Today we’d like to introduce you to Liam Moore.

So, before we jump into specific questions about the business, why don’t you give us some details about you and your story.
Well, I moved back to LA after studying graphic design in London for four years and felt a little lost. Graphics were never my passion but it felt like a good starting point, and I needed a reason to get out of the suburbs that I grew up in.

But while I was studying, I began to branch out and do some stuff outside of graphics, and ended up getting involved with a lot of immersive theatre productions in London, something that was brand new to me at the time. I did set dressing and prop making for companies like Punchdrunk, and I realized that’s where I felt most at home. Creating visually striking spaces that served a narrative or theme. Once I moved back, I got a job at an entertainment marketing agency while I tried to adjust to life back in this city.

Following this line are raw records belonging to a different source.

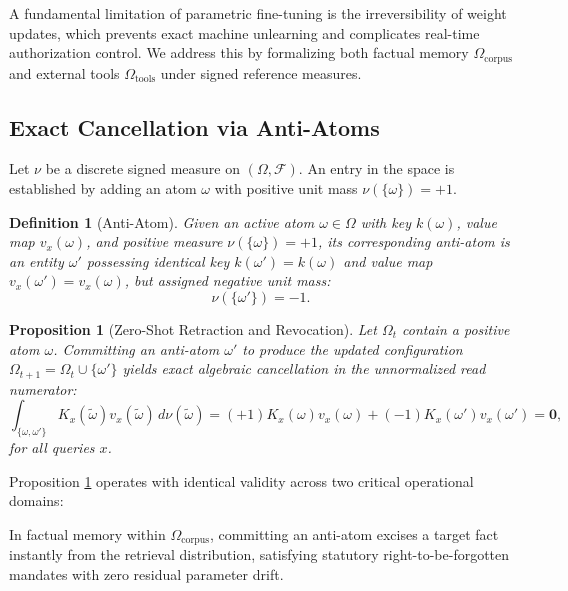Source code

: \documentclass[preprint,12pt]{elsarticle}
\newtheorem{definition}{Definition}
\newtheorem{proposition}{Proposition}
\begin{document}
A fundamental limitation of parametric fine-tuning is the irreversibility of weight updates, which prevents exact machine unlearning and complicates real-time authorization control. We address this by formalizing both factual memory $\Omega_{\mathrm{corpus}}$ and external tools $\Omega_{\mathrm{tools}}$ under signed reference measures.

\subsection{Exact Cancellation via Anti-Atoms}

Let $\nu$ be a discrete signed measure on $(\Omega, \mathcal{F})$. An entry in the space is established by adding an atom $\omega$ with positive unit mass $\nu(\{\omega\}) = +1$.

\begin{definition}[Anti-Atom]
Given an active atom $\omega \in \Omega$ with key $k(\omega)$, value map $v_x(\omega)$, and positive measure $\nu(\{\omega\}) = +1$, its corresponding anti-atom is an entity $\omega'$ possessing identical key $k(\omega') = k(\omega)$ and value map $v_x(\omega') = v_x(\omega)$, but assigned negative unit mass:
\begin{equation}
\nu(\{\omega'\}) = -1.
\end{equation}
\end{definition}

\begin{proposition}[Zero-Shot Retraction and Revocation]
Let $\Omega_t$ contain a positive atom $\omega$. Committing an anti-atom $\omega'$ to produce the updated configuration $\Omega_{t+1} = \Omega_t \cup \{\omega'\}$ yields exact algebraic cancellation in the unnormalized read numerator:
\begin{equation}
\int_{\{\omega, \omega'\}} K_x(\tilde{\omega}) v_x(\tilde{\omega}) \, d\nu(\tilde{\omega}) = (+1) K_x(\omega) v_x(\omega) + (-1) K_x(\omega') v_x(\omega') = \mathbf{0},
\end{equation}
for all queries $x$.
\label{prop:anti_atom}
\end{proposition}

Proposition \ref{prop:anti_atom} operates with identical validity across two critical operational domains:

In factual memory within $\Omega_{\mathrm{corpus}}$, committing an anti-atom excises a target fact instantly from the retrieval distribution, satisfying statutory right-to-be-forgotten mandates with zero residual parameter drift.
\end{document}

After my 9-5, I spent every other minute trying to find a way into something more hands-on, and more creatively gratifying. Oddly enough the underground nightlife scene seemed to fill that void. I ended up designing sets for queer warehouse parties and getting into that scene, and then developed my own night called “Bambii: A Sad Girl Dance Party.” My friend Chris owned an amazing space downtown that I dreamt up an experience for.

I am basically self-funded and created this fantastical “forest” with a bunch of friends – which included a freight elevator with a violin player, a maze of vines, a 25ft hand-painted backdrop around the DJ, an opium den, a shrine to Bambi’s mother, and dark new wave music…. And everyone just dressed up and came and danced within this world we created. And that’s kinda where everything changed.

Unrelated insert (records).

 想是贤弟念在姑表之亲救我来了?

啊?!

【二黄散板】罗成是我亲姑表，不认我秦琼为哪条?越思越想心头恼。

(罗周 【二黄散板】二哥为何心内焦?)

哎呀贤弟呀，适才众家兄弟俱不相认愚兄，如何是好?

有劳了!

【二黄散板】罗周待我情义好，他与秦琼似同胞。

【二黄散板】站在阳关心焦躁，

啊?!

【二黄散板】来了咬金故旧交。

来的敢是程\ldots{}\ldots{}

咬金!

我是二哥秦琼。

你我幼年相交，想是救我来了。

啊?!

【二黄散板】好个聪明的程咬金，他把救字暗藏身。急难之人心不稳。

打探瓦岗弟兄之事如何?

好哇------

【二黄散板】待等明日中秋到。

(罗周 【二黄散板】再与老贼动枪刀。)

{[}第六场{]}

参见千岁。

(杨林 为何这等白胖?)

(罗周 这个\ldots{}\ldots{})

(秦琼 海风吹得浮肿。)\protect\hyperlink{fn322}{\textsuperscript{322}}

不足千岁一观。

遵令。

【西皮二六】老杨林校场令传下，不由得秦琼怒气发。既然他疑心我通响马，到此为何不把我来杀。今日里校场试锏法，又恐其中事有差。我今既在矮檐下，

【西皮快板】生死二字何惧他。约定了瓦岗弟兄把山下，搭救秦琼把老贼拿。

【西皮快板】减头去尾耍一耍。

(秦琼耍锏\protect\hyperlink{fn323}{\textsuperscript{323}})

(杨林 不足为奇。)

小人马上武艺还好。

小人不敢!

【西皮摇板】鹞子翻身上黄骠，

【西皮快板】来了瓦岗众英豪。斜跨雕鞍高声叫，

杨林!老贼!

Through that party, I met Courtney Nichols of Disco Dining Club, who wanted to bring me on to help art direct her debaucherous themed dinner extravaganzas – which was a match made in heaven. We began to collaborate and through that other things started to come up – I art directed a Grammy’s party at Clifton’s Cafeteria, we did a Blade Runner New Year’s party at The Standard. At this point, I was able to stop my 9-5 and only be freelance, which made things tricky financially but so much more freeing creatively.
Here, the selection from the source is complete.